Question> In a chemical determination of the atomic mass of vanadium, 2.8934g of pure VOCL3 was allowed to undergo a set of reactions as a result of which all the chlorine contained in this compound was converted to AgCL. The weight of the AgCl was 7.18g. Assuming the atomic masses of Ag and Cl are 107.86g and 35.453g, what is the experimental value for the atomic mass of vanadium?

#### Vicviper

##### Michael De Coro, DMD - AKA Steve McAwesome
10+ Year Member
Ok, this is a tricky one with some really crazy calculations if you can't use a calculator, where did you get this problem from? You probably won't see calculations like this on the actual test, but here's how I did it.

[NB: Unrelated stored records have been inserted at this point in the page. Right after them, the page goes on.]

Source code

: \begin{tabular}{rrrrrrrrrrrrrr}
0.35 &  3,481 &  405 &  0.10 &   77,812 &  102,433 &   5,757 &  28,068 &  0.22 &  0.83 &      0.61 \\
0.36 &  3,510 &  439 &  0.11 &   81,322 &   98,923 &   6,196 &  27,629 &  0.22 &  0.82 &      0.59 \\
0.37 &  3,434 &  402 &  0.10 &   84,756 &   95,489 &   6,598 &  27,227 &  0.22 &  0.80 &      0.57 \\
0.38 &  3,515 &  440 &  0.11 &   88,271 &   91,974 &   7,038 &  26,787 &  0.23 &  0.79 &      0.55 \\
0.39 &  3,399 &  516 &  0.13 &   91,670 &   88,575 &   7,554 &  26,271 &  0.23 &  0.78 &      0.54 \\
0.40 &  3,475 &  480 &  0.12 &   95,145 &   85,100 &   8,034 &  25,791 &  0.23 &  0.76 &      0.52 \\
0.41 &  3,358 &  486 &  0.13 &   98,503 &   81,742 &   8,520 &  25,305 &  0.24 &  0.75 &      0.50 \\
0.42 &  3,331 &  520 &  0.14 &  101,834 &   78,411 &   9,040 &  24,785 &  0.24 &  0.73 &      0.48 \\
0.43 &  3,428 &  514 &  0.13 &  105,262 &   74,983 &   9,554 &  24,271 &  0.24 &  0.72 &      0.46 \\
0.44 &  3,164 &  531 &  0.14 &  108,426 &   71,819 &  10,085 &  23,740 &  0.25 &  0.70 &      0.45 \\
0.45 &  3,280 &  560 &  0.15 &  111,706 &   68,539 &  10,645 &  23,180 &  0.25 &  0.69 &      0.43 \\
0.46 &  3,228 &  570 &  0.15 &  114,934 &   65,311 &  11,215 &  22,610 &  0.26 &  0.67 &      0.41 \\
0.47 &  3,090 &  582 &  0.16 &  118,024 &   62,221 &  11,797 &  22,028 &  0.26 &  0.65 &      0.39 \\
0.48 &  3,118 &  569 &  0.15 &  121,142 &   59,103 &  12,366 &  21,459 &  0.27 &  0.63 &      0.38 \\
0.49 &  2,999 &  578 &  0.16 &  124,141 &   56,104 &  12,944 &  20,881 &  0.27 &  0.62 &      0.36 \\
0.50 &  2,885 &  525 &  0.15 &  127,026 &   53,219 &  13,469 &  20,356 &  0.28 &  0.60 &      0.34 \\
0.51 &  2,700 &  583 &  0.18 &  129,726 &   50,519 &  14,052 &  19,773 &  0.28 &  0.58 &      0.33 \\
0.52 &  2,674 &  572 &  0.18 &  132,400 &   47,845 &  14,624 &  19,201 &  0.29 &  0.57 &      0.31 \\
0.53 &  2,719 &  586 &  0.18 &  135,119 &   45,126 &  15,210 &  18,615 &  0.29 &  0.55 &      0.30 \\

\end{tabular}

Step #1 - So you've got 7.18 grams of AgCl, add the atomic masses togeather and you get 143g per mole of AgCl. Now divide 7.18g/143g = 0.05 moles of AgCl.

Step #2 - Knowing that you have 0.05 moles of AgCl, and that there are 3 moles of Cl in VOCl3 and all of it went to make AgCl, divide 0.05 moles by 3 to get 0.0167 moles of VOCl3.

Step #3 - Since we know there are 2.8934g of pure VOCl3, set up the equation like this:

2.8934g VOCl3 = 0.0167 moles VOCl3, then divide both sides by 0.0167 to get that 1 mole of VOCl3 is 173.26g.

Step #4 - Since we know the molar mass of Cl (35.453) and O (16), just add up what you have, and the molar mass of V is the difference from 173.26.

So, V + 16 + (35.453*3) = 173.26 , solve for V and you get that V = 50.9

Not too bad, but this would take you way too long without a calculator. If you got a question like this on the test, I'd start rounding like crazy.